Stored data:

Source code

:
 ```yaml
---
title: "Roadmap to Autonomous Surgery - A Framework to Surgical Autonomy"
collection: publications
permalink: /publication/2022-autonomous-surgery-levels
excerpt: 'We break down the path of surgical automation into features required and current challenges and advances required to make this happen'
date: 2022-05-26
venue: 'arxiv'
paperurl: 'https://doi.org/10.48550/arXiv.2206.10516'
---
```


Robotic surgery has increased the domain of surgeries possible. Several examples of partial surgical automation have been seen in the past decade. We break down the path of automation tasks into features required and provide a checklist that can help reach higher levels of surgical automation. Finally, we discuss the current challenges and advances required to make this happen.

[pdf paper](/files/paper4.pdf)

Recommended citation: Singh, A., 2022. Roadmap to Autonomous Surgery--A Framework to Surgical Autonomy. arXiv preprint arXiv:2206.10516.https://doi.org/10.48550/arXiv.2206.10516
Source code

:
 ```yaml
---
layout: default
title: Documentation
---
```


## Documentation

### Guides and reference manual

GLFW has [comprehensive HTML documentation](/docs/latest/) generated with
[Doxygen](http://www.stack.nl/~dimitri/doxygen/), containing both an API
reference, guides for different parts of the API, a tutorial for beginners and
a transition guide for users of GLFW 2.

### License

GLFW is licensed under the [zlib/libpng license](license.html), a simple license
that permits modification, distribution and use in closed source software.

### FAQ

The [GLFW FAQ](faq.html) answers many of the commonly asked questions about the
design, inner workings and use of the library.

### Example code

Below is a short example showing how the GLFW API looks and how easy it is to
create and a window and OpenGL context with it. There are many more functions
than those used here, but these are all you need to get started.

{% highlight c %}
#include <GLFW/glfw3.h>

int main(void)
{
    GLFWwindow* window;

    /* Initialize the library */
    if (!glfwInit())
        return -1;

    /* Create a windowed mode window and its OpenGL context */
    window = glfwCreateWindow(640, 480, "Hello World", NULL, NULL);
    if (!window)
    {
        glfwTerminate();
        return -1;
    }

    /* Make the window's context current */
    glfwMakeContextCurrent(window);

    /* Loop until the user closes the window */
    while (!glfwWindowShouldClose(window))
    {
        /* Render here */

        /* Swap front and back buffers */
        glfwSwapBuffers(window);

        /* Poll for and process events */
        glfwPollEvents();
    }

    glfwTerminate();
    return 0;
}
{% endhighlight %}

### WHAT IS BEING ASKED
Please state how many lines in the records above hold the word "happen", giving only the number.

### REPLY
2